Vancouver, February 13–16, 2026. Three days of cold rain, and then one Sunday afternoon of very much welcomed February sunshine. (We took the laptops out to the back deck for an hour and pretended we live in California.)
This has been a machines-and-networks stretch. PodWarden's whole reason for existing is to manage clusters of K3s nodes… and a "cluster manager" that can't actually reach a node is just a very pretty database browser.
What we shipped
New functionality
- Hosts are now first-class objects. You can register a host (a Linux box you control), and PodWarden remembers what it knows about it: hostname, IPs, SSH config, which cluster it belongs to, whether it's a control plane or a worker. The hosts table got a serious workout this stretch and held up well.
- Control-plane provisioning is in. Click a button, watch PodWarden install K3s on a fresh node, register it as a control plane, write down the kubeconfig. Another piece of the "wizard, not docs" promise we keep making to ourselves.

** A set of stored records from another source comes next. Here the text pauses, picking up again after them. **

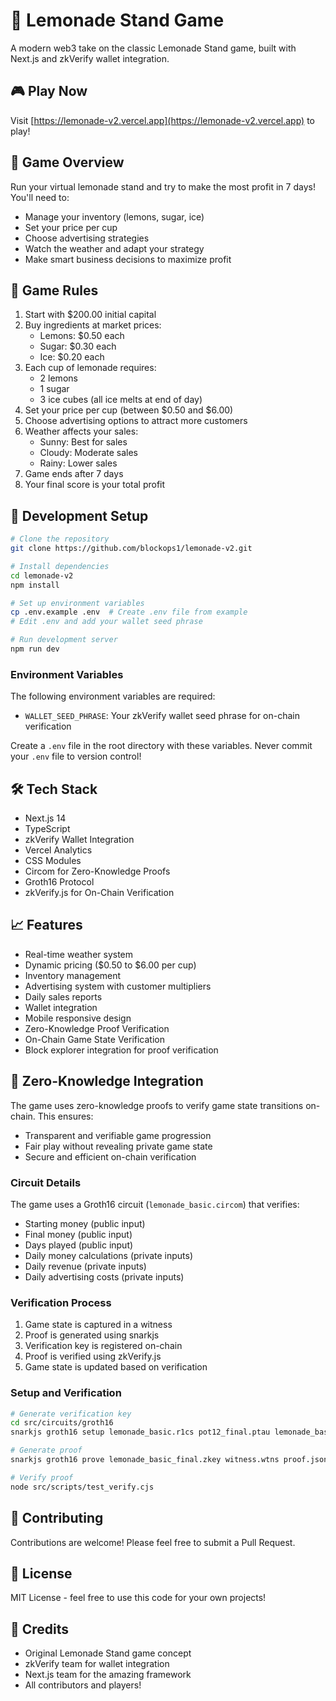 # 🍋 Lemonade Stand Game

A modern web3 take on the classic Lemonade Stand game, built with Next.js and zkVerify wallet integration.

## 🎮 Play Now

Visit [https://lemonade-v2.vercel.app](https://lemonade-v2.vercel.app) to play!

## 🎯 Game Overview

Run your virtual lemonade stand and try to make the most profit in 7 days! You'll need to:
- Manage your inventory (lemons, sugar, ice)
- Set your price per cup
- Choose advertising strategies
- Watch the weather and adapt your strategy
- Make smart business decisions to maximize profit

## 🎲 Game Rules

1. Start with $200.00 initial capital
2. Buy ingredients at market prices:
   - Lemons: $0.50 each
   - Sugar: $0.30 each
   - Ice: $0.20 each
3. Each cup of lemonade requires:
   - 2 lemons
   - 1 sugar
   - 3 ice cubes (all ice melts at end of day)
4. Set your price per cup (between $0.50 and $6.00)
5. Choose advertising options to attract more customers
6. Weather affects your sales:
   - Sunny: Best for sales
   - Cloudy: Moderate sales
   - Rainy: Lower sales
7. Game ends after 7 days
8. Your final score is your total profit

## 🔧 Development Setup

```bash
# Clone the repository
git clone https://github.com/blockops1/lemonade-v2.git

# Install dependencies
cd lemonade-v2
npm install

# Set up environment variables
cp .env.example .env  # Create .env file from example
# Edit .env and add your wallet seed phrase

# Run development server
npm run dev
```

### Environment Variables

The following environment variables are required:

- `WALLET_SEED_PHRASE`: Your zkVerify wallet seed phrase for on-chain verification

Create a `.env` file in the root directory with these variables. Never commit your `.env` file to version control!

## 🛠 Tech Stack

- Next.js 14
- TypeScript
- zkVerify Wallet Integration
- Vercel Analytics
- CSS Modules
- Circom for Zero-Knowledge Proofs
- Groth16 Protocol
- zkVerify.js for On-Chain Verification

## 📈 Features

- Real-time weather system
- Dynamic pricing ($0.50 to $6.00 per cup)
- Inventory management
- Advertising system with customer multipliers
- Daily sales reports
- Wallet integration
- Mobile responsive design
- Zero-Knowledge Proof Verification
- On-Chain Game State Verification
- Block explorer integration for proof verification

## 🔐 Zero-Knowledge Integration

The game uses zero-knowledge proofs to verify game state transitions on-chain. This ensures:
- Transparent and verifiable game progression
- Fair play without revealing private game state
- Secure and efficient on-chain verification

### Circuit Details

The game uses a Groth16 circuit (`lemonade_basic.circom`) that verifies:
- Starting money (public input)
- Final money (public input)
- Days played (public input)
- Daily money calculations (private inputs)
- Daily revenue (private inputs)
- Daily advertising costs (private inputs)

### Verification Process

1. Game state is captured in a witness
2. Proof is generated using snarkjs
3. Verification key is registered on-chain
4. Proof is verified using zkVerify.js
5. Game state is updated based on verification

### Setup and Verification

```bash
# Generate verification key
cd src/circuits/groth16
snarkjs groth16 setup lemonade_basic.r1cs pot12_final.ptau lemonade_basic_final.zkey

# Generate proof
snarkjs groth16 prove lemonade_basic_final.zkey witness.wtns proof.json public.json

# Verify proof
node src/scripts/test_verify.cjs
```

## 🤝 Contributing

Contributions are welcome! Please feel free to submit a Pull Request.

## 📝 License

MIT License - feel free to use this code for your own projects!

## 🙏 Credits

- Original Lemonade Stand game concept
- zkVerify team for wallet integration
- Next.js team for the amazing framework
- All contributors and players!
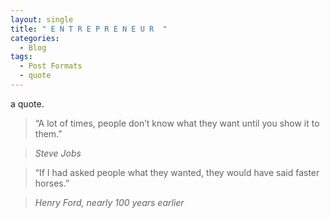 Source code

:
 ```yaml
---
layout: single 
title: " E N T R E P R E N E U R  "
categories:
  - Blog 
tags:
  - Post Formats
  - quote 
--- 
```


a quote.   

> “A lot of times, people don’t know what they want until you show it to them.”  
  
> <cite> Steve Jobs 


           
> “If I had asked people what they wanted, they would have said faster horses.”
  
> <cite> Henry Ford, nearly 100 years earlier
           
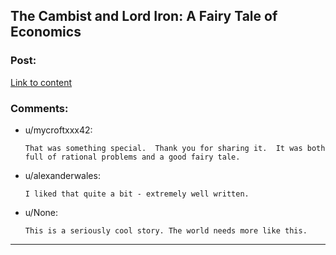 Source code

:## The Cambist and Lord Iron: A Fairy Tale of Economics

### Post:

[Link to content](http://www.lightspeedmagazine.com/fiction/the-cambist-and-lord-iron-a-fairy-tale-of-economics/)

### Comments:

- u/mycroftxxx42:
  ```
  That was something special.  Thank you for sharing it.  It was both full of rational problems and a good fairy tale.
  ```

- u/alexanderwales:
  ```
  I liked that quite a bit - extremely well written.
  ```

- u/None:
  ```
  This is a seriously cool story. The world needs more like this.
  ```

---

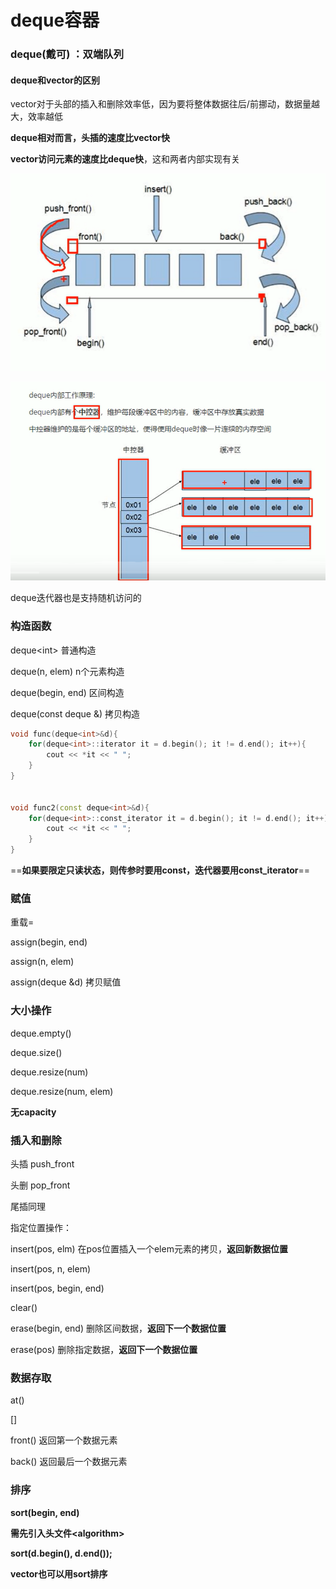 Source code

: # deque容器

### deque(戴可) ：双端队列

#### deque和vector的区别

vector对于头部的插入和删除效率低，因为要将整体数据往后/前挪动，数据量越大，效率越低

**deque相对而言，头插的速度比vector快**

**vector访问元素的速度比deque快**，这和两者内部实现有关

![image-20221118124249191](images/image-20221118124249191.png)

![image-20221118124347446](images/image-20221118124347446.png)

deque迭代器也是支持随机访问的

### 构造函数

deque\<int>						普通构造

deque(n, elem)				  n个元素构造

deque(begin, end)			区间构造

deque(const deque &) 	拷贝构造

```c++
void func(deque<int>&d){
    for(deque<int>::iterator it = d.begin(); it != d.end(); it++){
        cout << *it << " ";
    }
}


void func2(const deque<int>&d){
    for(deque<int>::const_iterator it = d.begin(); it != d.end(); it++){
        cout << *it << " ";
    }
}
```

==**如果要限定只读状态，则传参时要用const，迭代器要用const_iterator**==

### 赋值

重载=  

assign(begin, end) 

assign(n, elem)

assign(deque &d)  拷贝赋值

### 大小操作

deque.empty()

deque.size()

deque.resize(num)

deque.resize(num, elem)

**无capacity**

### 插入和删除

头插	push_front

头删	pop_front

尾插同理

指定位置操作：

insert(pos, elm)		在pos位置插入一个elem元素的拷贝，**返回新数据位置**

insert(pos, n, elem)

insert(pos, begin, end)

clear()

erase(begin, end)  	删除区间数据，**返回下一个数据位置**

erase(pos)				  删除指定数据，**返回下一个数据位置**

### 数据存取

at()

[]

front()	返回第一个数据元素

back()	返回最后一个数据元素

### 排序

**sort(begin, end)**

**需先引入头文件\<algorithm>**

**sort(d.begin(), d.end());**

**vector也可以用sort排序**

- Tailscale-aware networking. A lot of our users (and a lot of us) live on Tailscale. PodWarden now recognizes Tailscale-assigned IPs and prefers the mesh path when reaching a host. You don't need Tailscale. If you have it, the experience is noticeably nicer.
- App secrets are properly stored now. Every app that runs on a managed cluster eventually needs secrets: API keys, DB passwords, the lot. We added an end-to-end encrypted secret store, with a "reveal" UI that requires a fresh re-auth. No more "let me just paste this in a Helm values file."
- SSH key management is in. Generate keys per-host or upload your own. PodWarden now keeps track of which key opens which door, so you don't have to.
- "Cluster required for install." A small but important rule: you can't deploy an app until you've told PodWarden which cluster to deploy it to. Sounds obvious. The version of the product where this wasn't enforced caused some funny ghost deployments. Never again.
Changed/refactored
- The control-plane install flow got rewritten twice in three days. The first version assumed Ubuntu. The second assumed Debian-family. The third just asks systemd what it is and goes from there.
- A new branding pass landed: cleaner logo placement, dark and light themes honest enough that we trust them, several pages tightened up where the visual language had drifted.
Bugfixes
- A racy SSH connection-reuse bug that turned into a 40-second hang on every second click. Found it on Friday at 5pm. (Of course.)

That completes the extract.